Dulu, ketika Kolasinac berada dalam level permainan terbaik dan Bellerin bersih dari cedera, pos bek sayap The Gunners sangat aman. Dinamisnya dua bek sayap itu menjadi kunci cara bermain Emery untuk mengokupansi sisi lapangan di wilayah lawan. kira-kira begini bentuk ideal yang dicari Emery:

Baca juga:  Kalau Real Madrid, Barcelona, dan PSG Bergerak, Deadline Day Eropa Bakal Memanas

Seiring perkembangannya, Bellerin menjadi lebih fasih melepas cut back berupa low cross ke tiga titik: tiang dekat, six yard box, maupun tiang jauh. Cara bermain ini membuat Bellerin bisa bikin banyak asis.

Bagi bek sayap dengan menit bermain di atas 1000 menit Liga Inggris, Bellerin hanya kalah dari Trent Alexander-Arnold dari sisi penciptaan asis per game rata-rata. Bellerin punya rata-rata 0,3 asis, sementara Trent mencatatkan 0,4 asis per laga rata-rata.

Nah, baik Bellerin maupun Ainsley Maitland-Niles sebetulnya sama-sama cepat. Namun, yang membedakan adalah pengambilan keputusan menentukan kapan harus bermain kombinasi 1-2 atau menerobos menggunakan dribble.
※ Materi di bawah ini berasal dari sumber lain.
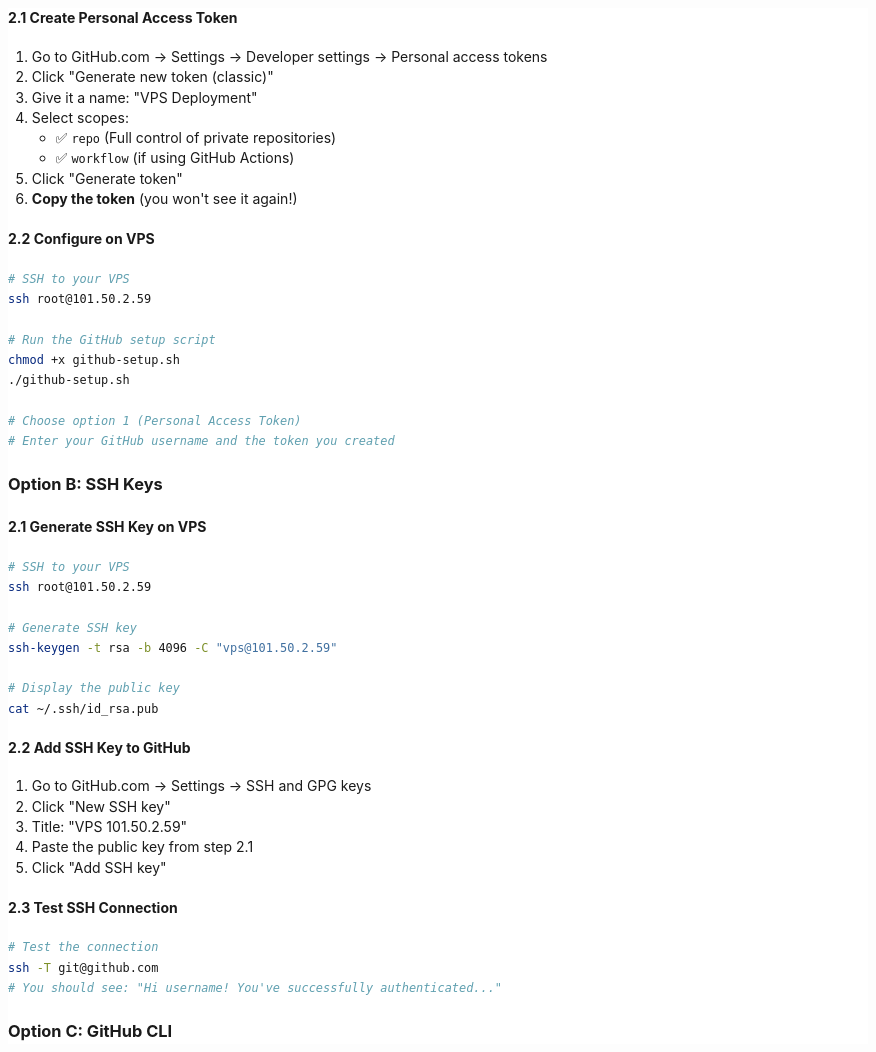 #### 2.1 Create Personal Access Token
1. Go to GitHub.com → Settings → Developer settings → Personal access tokens
2. Click "Generate new token (classic)"
3. Give it a name: "VPS Deployment"
4. Select scopes:
   - ✅ `repo` (Full control of private repositories)
   - ✅ `workflow` (if using GitHub Actions)
5. Click "Generate token"
6. **Copy the token** (you won't see it again!)

#### 2.2 Configure on VPS
```bash
# SSH to your VPS
ssh root@101.50.2.59

# Run the GitHub setup script
chmod +x github-setup.sh
./github-setup.sh

# Choose option 1 (Personal Access Token)
# Enter your GitHub username and the token you created
```

### Option B: SSH Keys

#### 2.1 Generate SSH Key on VPS
```bash
# SSH to your VPS
ssh root@101.50.2.59

# Generate SSH key
ssh-keygen -t rsa -b 4096 -C "vps@101.50.2.59"

# Display the public key
cat ~/.ssh/id_rsa.pub
```

#### 2.2 Add SSH Key to GitHub
1. Go to GitHub.com → Settings → SSH and GPG keys
2. Click "New SSH key"
3. Title: "VPS 101.50.2.59"
4. Paste the public key from step 2.1
5. Click "Add SSH key"

#### 2.3 Test SSH Connection
```bash
# Test the connection
ssh -T git@github.com
# You should see: "Hi username! You've successfully authenticated..."
```

### Option C: GitHub CLI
Perbedaan ini terbentuk karena hampir sepanjang kariernya, Bellerin sudah bermain sebagai bek sayap kanan. Sementara itu, Ainsley Maitland-Niles sebetulnya seorang gelandang. Proses belajar posisi baru Ainsley Maitland-Niles tidak berjalan dengan mulus, terutama sisi bertahan.

Sebagai bek, Ainsley Maitland-Niles terlalu mudah menjulurkan kaki dan menerjang. Membuatnya mudah dilewati. Ainsley Maitland-Niles juga kurang cepat mengambil keputusan kapan menekan pemain lawan dan kapan harus sit back.

Sementara itu, di sisi kiri, Tierney punya spesifikasi kemampuan yang berbeda dari Belllerin. Bek kiri baru milik Arsenal itu lebih jago melepas whipped cross, atau umpan silang cepat tujuannya untuk memberi efek kejut kepada lawan. Laju umpan silang Tierney lebih cepat ketimbang Bellerin.

Tierney juga lebih jago melepas float cross atau umpan lambung cepat dari luar kotak penalti. Kemampuan umpan silang mantan pemain Celtic itu mirip seperti kemampuan Andrew Robertson dari Liverpool. Persamaannya, baik Tierney, Bellerin, maupun Robertson sama-sama agresif dan (semoga) konsisten.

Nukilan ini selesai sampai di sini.